For all CRISP participants, we successfully segmented individual renal cysts with the semi-automated method. The numbers of cysts measured with the semi-automated segmentation method ranged from 2 to 69 (mean 26.0), with a median count of 25 (interquartile range of 16-33, with the middle 90% falling between 8 and 52) for the right, and 1 to 63 (mean 27.5), with a median count of 26 (inter-quartile range of 18-35, with the middle 90% falling between 8 and 49), for the left kidney. The number of cysts determined by the manual counting method ranged from 1 to 69 (mean 25.4), with a median count of 23 (interquartile range of 15-33, with the middle 90% falling between 6 and 53) for the right, and 1 to 68 (mean 27.6), with a median count of 27 (inter-quartile range of 18-36, with the middle 90% falling between 7 and 52), for the left kidney.

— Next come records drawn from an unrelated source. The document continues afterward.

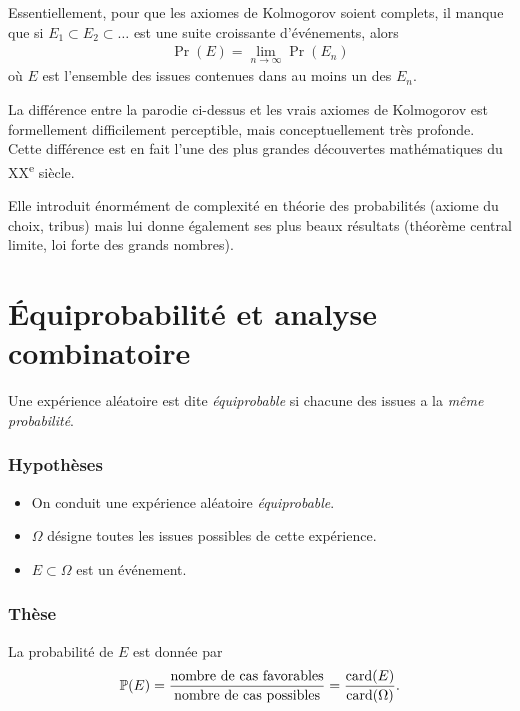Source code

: \documentclass[main.tex]{subfiles}
\begin{document}
\begin{remark}

    Essentiellement, pour que les axiomes de Kolmogorov soient complets,
    il manque que si $E_1 \subset E_2 \subset \ldots$ est une suite croissante d'événements,
    alors
    \begin{align}
        \Pr(E) = \lim_{n \to \infty} \Pr(E_n)
    \end{align}
    où $E$ est l'ensemble des issues contenues dans au moins un des $E_n$.

    La différence entre la parodie ci-dessus et les vrais axiomes de Kolmogorov est formellement difficilement perceptible,
    mais conceptuellement très profonde.
    Cette différence est en fait l'une des plus grandes découvertes mathématiques du XX\textsuperscript{e} siècle.

    Elle introduit énormément de complexité en théorie des probabilités
    (axiome du choix, tribus)
    mais lui donne également ses plus beaux résultats
    (théorème central limite, loi forte des grands nombres).
\end{remark}

\section{Équiprobabilité et analyse combinatoire}

\begin{definition}
    [Équiprobabilité]

    Une expérience aléatoire est dite \emph{équiprobable}
    si chacune des issues a la \emph{même probabilité}.
\end{definition}

\begin{proposition}

    \subsubsection{Hypothèses}
    \begin{itemize}
        \item On conduit une expérience aléatoire \emph{équiprobable}.
        \item $\Omega$ désigne toutes les issues possibles de cette expérience.
        \item $E \subset \Omega$ est un événement.
    \end{itemize}

    \subsubsection{Thèse}
    La probabilité de $E$ est donnée par
    \begin{align}
        \mathbb{P}(E) = \frac {\text{nombre de cas favorables}} {\text{nombre de cas possibles}}
        = \frac {\operatorname{card}(E)} {\operatorname{card}(\Omega)}.
    \end{align}
\end{proposition}
\end{document}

The average difference in the total numbers of cysts, i.e., the manual minus semi-automated segmentation count, was very small: -0.52 (SD = 3.9; inter-quartile range from -3 to 2) for the right, and 0.13 (SD = 3.9; inter-quartile range from -3 to 3) for the left kidney. However, the variability for some individual subjects was not trivial. Six of 241 (2.5%) participants had a difference in the total cyst count larger than 15 in magnitude, and the middle 90% of the distribution had differences of 10 or less in magnitude; as noted by the inter-quartile range, most differences were 3 or less in magnitude. The two methods correlated well (ICC = 0.96; 95% CI, 0.95 to 0.97 for the right, ICC = 0.96; 95% CI, 0.95 to 0.97 for the left, ICC=0.97; 0.96 to 0.98 for the right and left combined) (Fig. 3). Although we found a high level of average agreement and overall variability as demonstrated by the high ICCs, Bland-Altman analyses revealed large differences for some individual measurements. More specifically, the limits of agreement (LOA) were (-8.1, 7.1) for the right side and (-7.5, 7.7) for the left side. Figures 4A and 4B showed a relatively spread of differences between the LOA over most of the range (e.g., for average counts above 10), with some outliers in the differences (with 1.7% and 3.7% outside the LOA for the right and left sides, respectively).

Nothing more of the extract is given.